Chillin' out till it needs to be funded
I have been wondering of late, how policy makers imagine diverse economies like Taiwan, Hong kong and Mainland China could act together as a single unit. Well, one answer, not so strangely perhaps, is that the crisis unites them in action and spirit. After the property bubble in China, it is Hong Kong’s turn to confess to a residential property bubble, showing up first in luxury properties ( why are we not surprised! We’ve heard this before..and other tweets to the effect from the pop)
The $300 billion HK economy if measured by its international connections, has been instrumental in giving a lot of trading history to the Chinese behemoth. It is also another unbridled horse right now, with money supply growing at 53% in 2009. IT’s relative insulation from the bust was inherently because of the mainland linkages with 16.9 million domestic tourists in 2008. Among other items like food and resources it imports over 11 billion units in Electricity alone.
Hong kong’s measures to tackle the incipient bubble also look like they could easily be adopted by the mainland in due course of the year. While Russia’s actions have heightened the importance of managing property rights, Hong kong’s raising of stamp duties to 4.25% from 3.75% can very well be counted as effective in the next few months and replicated by the nation.

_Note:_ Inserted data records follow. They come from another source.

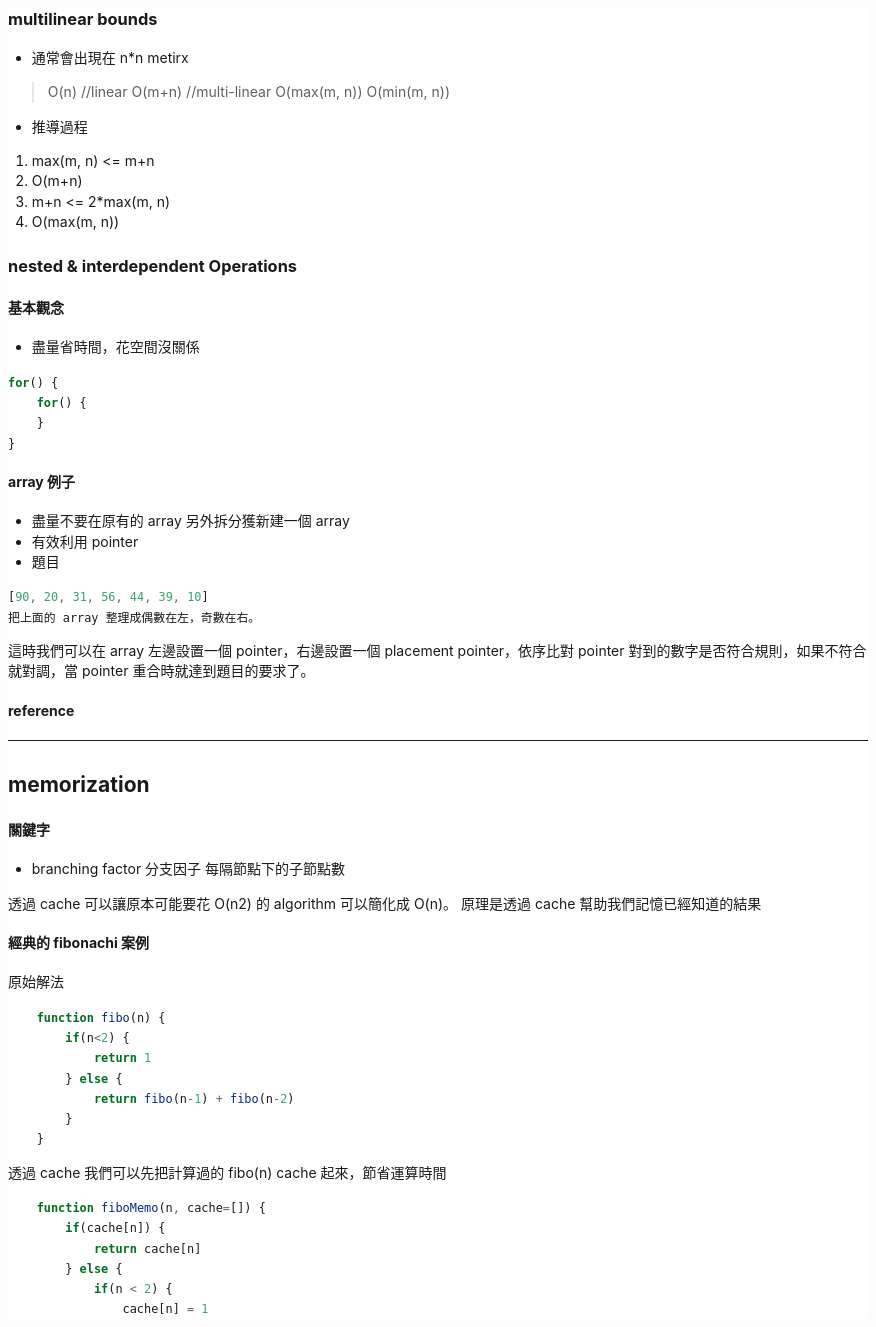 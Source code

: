 ### multilinear bounds
- 通常會出現在 n*n metirx

> O(n) //linear
> O(m+n) //multi-linear
> O(max(m, n))
> O(min(m, n))
- 推導過程
1. max(m, n) <= m+n
2. O(m+n)
3. m+n <= 2*max(m, n)
4. O(max(m, n))

### nested & interdependent Operations
#### 基本觀念
- 盡量省時間，花空間沒關係
```js
for() {
	for() {
	}
}
```

#### array 例子
- 盡量不要在原有的 array 另外拆分獲新建一個 array
- 有效利用 pointer
- 題目
```js
[90, 20, 31, 56, 44, 39, 10] 
把上面的 array 整理成偶數在左，奇數在右。
```
這時我們可以在 array 左邊設置一個 pointer，右邊設置一個 placement pointer，依序比對 pointer 對到的數字是否符合規則，如果不符合就對調，當 pointer 重合時就達到題目的要求了。

#### reference
---
## memorization
#### 關鍵字
- branching factor 分支因子
每隔節點下的子節點數

透過 cache 可以讓原本可能要花 O(n2) 的 algorithm 可以簡化成 O(n)。
原理是透過 cache 幫助我們記憶已經知道的結果

#### 經典的 fibonachi 案例
原始解法
```js
	function fibo(n) {
		if(n<2) {
			return 1
		} else {
			return fibo(n-1) + fibo(n-2)
		}
	}
```
透過 cache 我們可以先把計算過的 fibo(n) cache 起來，節省運算時間
```js
	function fiboMemo(n, cache=[]) {
		if(cache[n]) {
			return cache[n]
		} else {
			if(n < 2) {
				cache[n] = 1
```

Of course, with China’s local government bodies planning competing tourist islands despite the crisis and despite the clampdown on lending, it may be pressurised into or lured into not acting along the same lines as HK, but China does continue to use the Hangseng Index and other Hong kong infrastructure to dabble in growing an internationally stable national economy.
Apart from the arms purchases by Taiwan and the Dalai Lama’s visit to Tibet, that continue to other international media, China is pretty much united on getting on with business and because of the nature of government, unfortunately, doubly so. At one time, the middle kingdom even included villages in Korea even if just to show up its arch rival “Nippon”, but Korea’s contribution to the Chinese economy is being restricted of late and local inventories in China giving them policy strength to dump their produce in the International Markets. You can’t see much sophistication in their foreign policy and trade, lending them the difference that cannot be covered with Hong kong so easily, Hongkong however, busy with trade.
unfortunately Hong kong, much like Singapore remains steeped in real estate as a basis of growth in the Economy and thus greatly exposed to corruption and crime apart from deeper boom and bust cycles.